Non c’è dubbio che la letteratura condivida col sacro alcuni elementi di fondo che ne fanno un terreno in cui muoversi con la massima circospezione. Riti iniziatici, interdetti, protocolli obbligati, caste sacerdotali a presidiare ingresso e uscita e persino una cosmogonia ufficiale con cui s’intronano i custodi dell’universo mentre i perduti si assegnano all’infelicità eterna. Questo complica, e non di poco, la vita del lettore occasionale, sempre esposto al rischio del turista che nel Duomo del centro città cammina importuno tra i banchi mentre il sacerdote celebra la messa: lo sguardo di biasimo dei fedeli si salda al sussiego istituzionale dell’officiante in un clima che consegna il turista a un’esperienza feroce e fatale di disagio e spaesamento. L’esito è il più terribile dei dispositivi di inibizione del piacere: il senso di colpa.
Il pericolo è tanto più serio quanto monumentale è l’edificio in cui il lettore vorrà tentare le sue frivole sortite: i riti saranno tanto più lambiccati, i protocolli tanto più cavillosi, le caste tanto più gelose del sapere riservatissimo di cui si giudicano depositarie. E questo è senza dubbio il caso di Alla ricerca del tempo perduto di Marcel Proust: un ciclo di sette romanzi, storia di una vocazione letteraria che, dice il suo autore, danno forma a una cattedrale. Ed è chiaro che il rispetto e la devozione comandati da un parallelo talmente audace fanno appello non tanto alla facoltà di giudizio estetico quanto alla grazia della fede – di cui, si sa, il fedele non può far dono a se stesso, ma sempre viene dall’Alto.
Non stupisce quindi che Alessandro Piperno, in Proust senza tempo (Mondadori), evochi esoterismi, orfismi, idolatrie, che segnano un confine rigido tra devoti e laici. Si confessa infatti «seguace di una vera e propria consorteria che annovera tra i suoi adepti individui tra i più disparati, e non tutti raccomandabili […] Quindi, snobismo e idolatria. Ma non solo […] non si può prescindere dal sentimentalismo». Insomma, c’è tutto quanto fa di un oggetto a prima vista profano come un libro un’autentica ierofania: l’esplosione del senso primordiale e metafisico di un’esperienza che scarnifica l’umano e lo riconduce a una mostruosa e vorace conoscenza di Dio.

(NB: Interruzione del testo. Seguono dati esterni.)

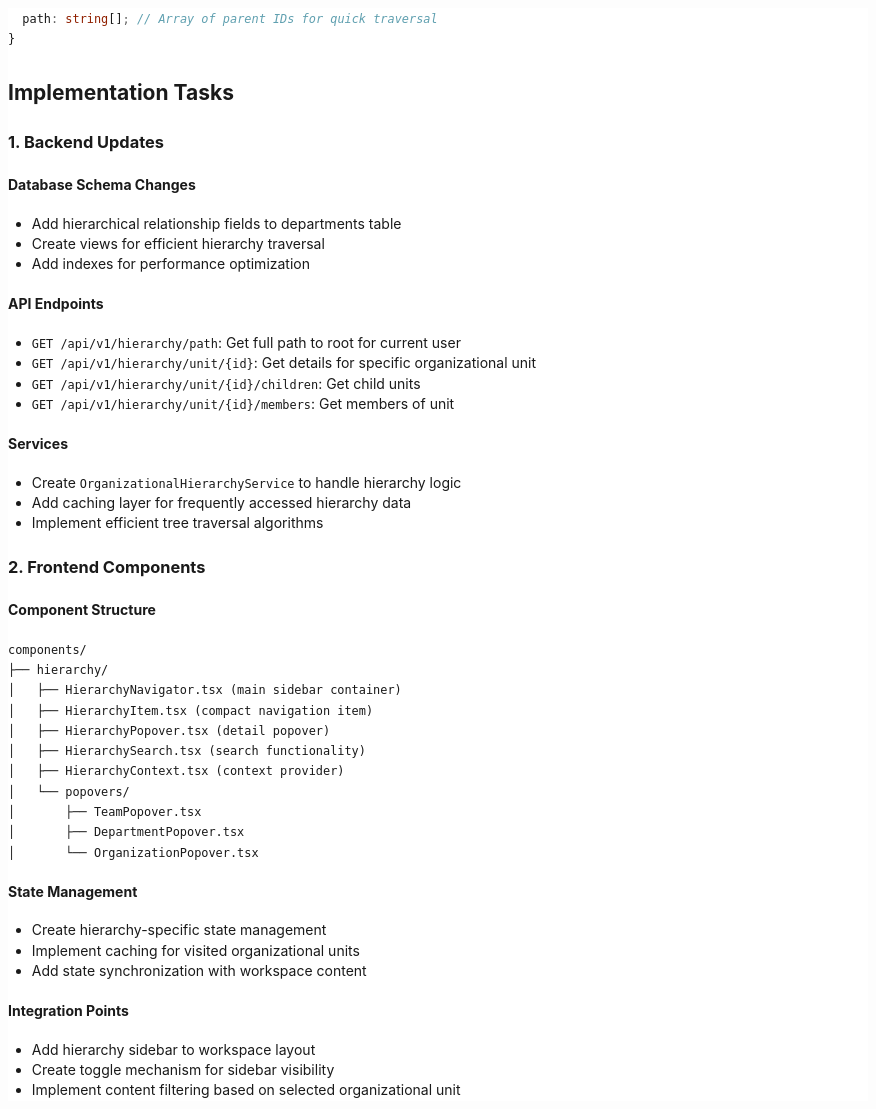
 ```typescript
  path: string[]; // Array of parent IDs for quick traversal
}
```

## Implementation Tasks

### 1. Backend Updates

#### Database Schema Changes
- Add hierarchical relationship fields to departments table
- Create views for efficient hierarchy traversal
- Add indexes for performance optimization

#### API Endpoints
- `GET /api/v1/hierarchy/path`: Get full path to root for current user
- `GET /api/v1/hierarchy/unit/{id}`: Get details for specific organizational unit
- `GET /api/v1/hierarchy/unit/{id}/children`: Get child units
- `GET /api/v1/hierarchy/unit/{id}/members`: Get members of unit

#### Services
- Create `OrganizationalHierarchyService` to handle hierarchy logic
- Add caching layer for frequently accessed hierarchy data
- Implement efficient tree traversal algorithms

### 2. Frontend Components

#### Component Structure
```
components/
├── hierarchy/
│   ├── HierarchyNavigator.tsx (main sidebar container)
│   ├── HierarchyItem.tsx (compact navigation item)
│   ├── HierarchyPopover.tsx (detail popover)
│   ├── HierarchySearch.tsx (search functionality)
│   ├── HierarchyContext.tsx (context provider)
│   └── popovers/
│       ├── TeamPopover.tsx
│       ├── DepartmentPopover.tsx
│       └── OrganizationPopover.tsx
```

#### State Management
- Create hierarchy-specific state management
- Implement caching for visited organizational units
- Add state synchronization with workspace content

#### Integration Points
- Add hierarchy sidebar to workspace layout
- Create toggle mechanism for sidebar visibility
- Implement content filtering based on selected organizational unit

Questo è decisamente troppo per il profano che tenta qualche timido carotaggio, magari alla ricerca di un poco di piacere.
Ma esiste un Proust che non costringa a una devozione quasi sacrificale, che consenta una visita rilassata, affatto ignara dei richiami al dogma? La risposta, benché misurata, è affermativa, se si legge un libro che meritoriamente raccoglie alcuni scritti di Francesco Orlando, In principio Marcel Proust, a cura di Luciano Pellegrini (Nottetempo). La chiave di questo Proust possibile e alternativo è la “mondanità”, in virtù della quale Orlando rivendica un gusto legittimo della frivolezza a piena disposizione del lettore profano. Senza dubbio, una tale disposizione al superficiale potrebbe stupire, e invero stupisce, se è vero che il critico palermitano ha sempre fatto propria un’ermeneutica che investe il profondo, ricerca i rimossi, evoca lo spirito freudiano per individuarei nessi in cui emerge la dinamica tra repressione e represso. Se non bastasse, Orlando ha nel tempo messo su una poderosa casistica sensibile alla storia e all’avvicendarsi di fatti ed eventi. Un critico, insomma, che ha congegnato il suo mestiere in una dimensione interamente psicologica, diacronica, storicistica. E qui, per il divertimento e la frivolezza c’è poco spazio. Ma In principio Marcel Proust, con tutta evidenza, ci presenta un altro Orlando per tramite dell’altro Proust e un altro Proust per tramite dell’altro Orlando. Tutto questo sa di doppio, che è figura stantia e un poco noiosa, eppure in questo caso sa promettere divertimento. Seguiamone quindi le tracce.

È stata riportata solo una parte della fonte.